Zudem bezeichnete es Herrmann als gesichert, dass zwei der Terroristen, die sich vor dem Stade de France in Paris in die Luft gesprengt haben, zuvor auf der griechischen Insel Leros als syrische Flüchtlinge registriert worden sind. Dass sie sich auf dem Weg nach Paris – der häufigst gewählten Flüchtlingsroute folgend – später auch in Bayern aufgehalten haben, sei trotz hoher Wahrscheinlichkeit nicht nachgewiesen.

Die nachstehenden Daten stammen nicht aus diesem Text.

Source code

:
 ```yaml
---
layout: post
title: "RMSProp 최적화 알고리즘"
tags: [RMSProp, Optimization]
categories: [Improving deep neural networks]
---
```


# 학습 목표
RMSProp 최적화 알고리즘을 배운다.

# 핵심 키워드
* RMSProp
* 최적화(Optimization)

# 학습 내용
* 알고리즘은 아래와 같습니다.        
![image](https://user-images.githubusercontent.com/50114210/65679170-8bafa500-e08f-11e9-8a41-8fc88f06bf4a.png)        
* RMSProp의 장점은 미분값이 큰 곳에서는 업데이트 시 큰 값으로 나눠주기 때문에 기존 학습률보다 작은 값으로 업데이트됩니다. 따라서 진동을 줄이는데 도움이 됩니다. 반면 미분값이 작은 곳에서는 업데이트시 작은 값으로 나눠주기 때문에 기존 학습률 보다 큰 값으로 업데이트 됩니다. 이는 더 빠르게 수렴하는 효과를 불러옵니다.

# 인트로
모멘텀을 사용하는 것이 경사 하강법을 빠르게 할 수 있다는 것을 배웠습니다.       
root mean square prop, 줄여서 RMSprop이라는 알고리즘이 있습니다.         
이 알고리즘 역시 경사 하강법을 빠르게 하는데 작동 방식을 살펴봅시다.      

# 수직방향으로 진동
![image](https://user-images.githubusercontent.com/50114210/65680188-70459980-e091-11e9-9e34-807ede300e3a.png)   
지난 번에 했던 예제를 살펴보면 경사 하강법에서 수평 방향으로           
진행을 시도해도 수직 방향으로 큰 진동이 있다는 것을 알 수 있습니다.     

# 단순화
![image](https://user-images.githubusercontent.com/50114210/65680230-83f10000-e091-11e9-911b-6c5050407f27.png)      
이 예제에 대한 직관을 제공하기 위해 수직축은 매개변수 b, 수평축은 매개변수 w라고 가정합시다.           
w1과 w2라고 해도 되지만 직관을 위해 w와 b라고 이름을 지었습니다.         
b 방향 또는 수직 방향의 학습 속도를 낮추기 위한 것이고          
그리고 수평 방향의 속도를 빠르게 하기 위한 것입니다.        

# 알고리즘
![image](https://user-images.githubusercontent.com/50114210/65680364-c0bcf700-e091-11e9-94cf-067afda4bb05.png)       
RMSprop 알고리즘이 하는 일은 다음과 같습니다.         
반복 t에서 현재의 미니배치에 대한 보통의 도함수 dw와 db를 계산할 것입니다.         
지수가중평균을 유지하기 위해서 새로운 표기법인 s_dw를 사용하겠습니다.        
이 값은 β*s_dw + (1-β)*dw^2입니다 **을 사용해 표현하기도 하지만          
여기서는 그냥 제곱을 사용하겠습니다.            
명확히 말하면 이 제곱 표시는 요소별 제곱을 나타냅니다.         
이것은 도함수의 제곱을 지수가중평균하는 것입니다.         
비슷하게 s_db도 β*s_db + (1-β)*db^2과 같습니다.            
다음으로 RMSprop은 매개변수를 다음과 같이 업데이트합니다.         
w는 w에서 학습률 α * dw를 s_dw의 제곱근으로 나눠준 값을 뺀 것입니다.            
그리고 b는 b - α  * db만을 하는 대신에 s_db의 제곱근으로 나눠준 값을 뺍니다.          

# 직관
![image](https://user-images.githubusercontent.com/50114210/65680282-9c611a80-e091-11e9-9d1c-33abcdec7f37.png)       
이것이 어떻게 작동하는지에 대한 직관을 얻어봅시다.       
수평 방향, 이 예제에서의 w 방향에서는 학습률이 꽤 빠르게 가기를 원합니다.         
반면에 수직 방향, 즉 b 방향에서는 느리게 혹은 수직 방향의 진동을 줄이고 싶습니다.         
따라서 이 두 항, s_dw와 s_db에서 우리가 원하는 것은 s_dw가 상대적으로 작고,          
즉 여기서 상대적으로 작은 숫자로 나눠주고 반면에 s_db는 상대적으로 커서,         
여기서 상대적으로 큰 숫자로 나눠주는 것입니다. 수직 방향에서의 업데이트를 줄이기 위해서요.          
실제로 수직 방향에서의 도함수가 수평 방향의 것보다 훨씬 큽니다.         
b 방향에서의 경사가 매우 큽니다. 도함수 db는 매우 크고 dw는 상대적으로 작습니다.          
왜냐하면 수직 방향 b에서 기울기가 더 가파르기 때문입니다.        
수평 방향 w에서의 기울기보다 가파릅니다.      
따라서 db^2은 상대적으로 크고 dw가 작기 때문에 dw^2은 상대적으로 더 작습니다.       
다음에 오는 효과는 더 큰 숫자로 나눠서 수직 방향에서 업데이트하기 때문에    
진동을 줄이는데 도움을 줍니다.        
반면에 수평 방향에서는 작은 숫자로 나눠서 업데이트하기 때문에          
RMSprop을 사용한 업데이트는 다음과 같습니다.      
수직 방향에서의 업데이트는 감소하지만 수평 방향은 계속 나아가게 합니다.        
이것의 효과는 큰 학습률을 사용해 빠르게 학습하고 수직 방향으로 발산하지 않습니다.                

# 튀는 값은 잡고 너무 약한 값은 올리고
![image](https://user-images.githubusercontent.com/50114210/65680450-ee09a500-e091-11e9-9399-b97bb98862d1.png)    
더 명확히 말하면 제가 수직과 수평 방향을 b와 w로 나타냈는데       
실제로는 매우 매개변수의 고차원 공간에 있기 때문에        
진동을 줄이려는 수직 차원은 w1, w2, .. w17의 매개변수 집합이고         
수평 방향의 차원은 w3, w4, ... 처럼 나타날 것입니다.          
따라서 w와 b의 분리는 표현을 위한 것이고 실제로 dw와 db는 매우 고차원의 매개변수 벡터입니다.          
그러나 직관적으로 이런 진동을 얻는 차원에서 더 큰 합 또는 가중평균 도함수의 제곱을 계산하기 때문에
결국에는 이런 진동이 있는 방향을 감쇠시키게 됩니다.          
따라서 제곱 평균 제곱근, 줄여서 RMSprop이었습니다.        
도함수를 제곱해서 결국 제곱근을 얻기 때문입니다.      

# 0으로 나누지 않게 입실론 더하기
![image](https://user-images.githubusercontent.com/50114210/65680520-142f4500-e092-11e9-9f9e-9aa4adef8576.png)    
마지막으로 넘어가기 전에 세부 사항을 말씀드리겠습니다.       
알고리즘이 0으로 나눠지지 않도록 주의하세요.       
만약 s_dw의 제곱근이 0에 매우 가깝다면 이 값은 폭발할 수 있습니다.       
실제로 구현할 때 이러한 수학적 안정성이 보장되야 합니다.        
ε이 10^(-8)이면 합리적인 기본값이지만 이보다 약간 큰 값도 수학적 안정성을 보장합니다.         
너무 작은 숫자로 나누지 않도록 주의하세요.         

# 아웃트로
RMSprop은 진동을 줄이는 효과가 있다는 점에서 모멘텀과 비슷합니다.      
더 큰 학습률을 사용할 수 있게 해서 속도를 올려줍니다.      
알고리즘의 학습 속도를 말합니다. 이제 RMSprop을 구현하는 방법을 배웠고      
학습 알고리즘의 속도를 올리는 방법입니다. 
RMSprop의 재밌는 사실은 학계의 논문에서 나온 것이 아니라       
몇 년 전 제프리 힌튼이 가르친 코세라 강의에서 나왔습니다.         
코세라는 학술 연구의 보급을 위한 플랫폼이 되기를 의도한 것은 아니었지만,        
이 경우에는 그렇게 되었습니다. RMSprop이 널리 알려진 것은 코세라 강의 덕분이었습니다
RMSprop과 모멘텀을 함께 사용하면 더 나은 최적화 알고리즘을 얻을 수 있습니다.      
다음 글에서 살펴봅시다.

Genau darin sieht Herrmann eine Gefahr. „Die Probleme, dass Menschen unregistriert unterwegs sind, die haben wir.“ In der vergangenen Woche kursierte eine Falschmeldung, einer der Pariser Täter sei in Bayern als Flüchtling registriert worden. In Anspielung auf die dem Fehler offenbar zugrundeliegende Verwechslung sagte Herrmann. „Da wird einer heute in Feldkirchen registriert und eine Woche später ist er in Frankreich – ohne dass er sich irgendwie abgemeldet hat.“

Man dürfe aber keinesfalls Flüchtlinge unter Generalverdacht stellen. „Es geht nicht darum, ob ein Flüchtling zum Terroristen geworden ist, sondern darum, ob Terroristen sich die Flüchtlingsströme zunutze gemacht haben.“

Über die allgemeine Zahl möglicher Terroristen in Deutschland sagte Herrmann: „Die Zahl der Gefährder ist in Frankreich deutlich höher.“ Der Minister sprach von fünf- bis zehnmal so vielen im Nachbarland.